■ **Required action**: The answer should consist of each line below that contains the word "frame".
◇ ◇ ◇ ◇
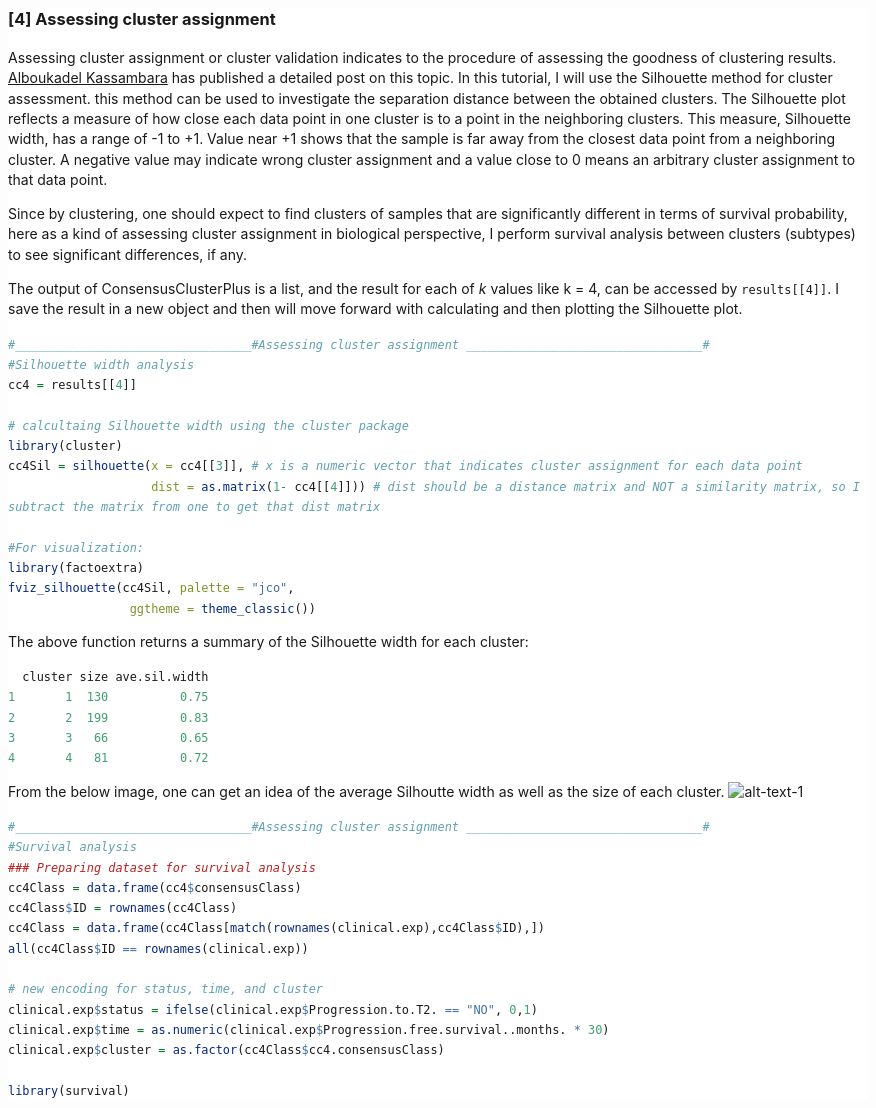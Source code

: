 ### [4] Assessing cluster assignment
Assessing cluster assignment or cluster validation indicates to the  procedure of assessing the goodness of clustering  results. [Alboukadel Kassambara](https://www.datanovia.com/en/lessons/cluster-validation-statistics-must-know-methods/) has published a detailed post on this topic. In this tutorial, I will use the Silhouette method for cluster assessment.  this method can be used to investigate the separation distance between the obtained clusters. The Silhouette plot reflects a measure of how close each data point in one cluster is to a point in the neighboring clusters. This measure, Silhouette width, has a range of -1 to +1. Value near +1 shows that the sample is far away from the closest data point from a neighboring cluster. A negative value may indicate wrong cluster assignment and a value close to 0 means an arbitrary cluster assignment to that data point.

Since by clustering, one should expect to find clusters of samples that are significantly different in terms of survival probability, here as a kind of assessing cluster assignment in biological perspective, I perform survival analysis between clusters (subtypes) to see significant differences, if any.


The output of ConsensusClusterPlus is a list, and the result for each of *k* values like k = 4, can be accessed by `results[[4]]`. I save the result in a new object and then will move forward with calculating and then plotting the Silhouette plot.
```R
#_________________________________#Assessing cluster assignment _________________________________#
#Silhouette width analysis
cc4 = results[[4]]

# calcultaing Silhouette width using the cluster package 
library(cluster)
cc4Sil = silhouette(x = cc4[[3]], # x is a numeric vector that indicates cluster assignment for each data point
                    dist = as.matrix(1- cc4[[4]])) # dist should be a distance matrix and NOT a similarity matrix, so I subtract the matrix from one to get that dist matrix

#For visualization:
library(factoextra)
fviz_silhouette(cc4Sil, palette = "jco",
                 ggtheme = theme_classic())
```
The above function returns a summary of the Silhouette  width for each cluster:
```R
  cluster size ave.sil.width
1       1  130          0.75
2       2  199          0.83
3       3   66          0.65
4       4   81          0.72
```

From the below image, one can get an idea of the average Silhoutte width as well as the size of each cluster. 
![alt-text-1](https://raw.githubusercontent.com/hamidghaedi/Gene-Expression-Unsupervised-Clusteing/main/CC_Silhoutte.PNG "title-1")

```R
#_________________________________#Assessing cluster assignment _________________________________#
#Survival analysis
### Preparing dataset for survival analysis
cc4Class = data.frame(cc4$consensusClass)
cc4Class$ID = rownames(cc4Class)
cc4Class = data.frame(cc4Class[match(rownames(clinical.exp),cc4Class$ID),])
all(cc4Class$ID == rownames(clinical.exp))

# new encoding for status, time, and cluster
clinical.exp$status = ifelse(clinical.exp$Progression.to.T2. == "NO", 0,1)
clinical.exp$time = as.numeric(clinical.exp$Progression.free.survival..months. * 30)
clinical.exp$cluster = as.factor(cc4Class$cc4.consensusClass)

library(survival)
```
◇ ◇ ◇ ◇
■ **Task solution**:
cc4Class = data.frame(cc4$consensusClass)
cc4Class = data.frame(cc4Class[match(rownames(clinical.exp),cc4Class$ID),])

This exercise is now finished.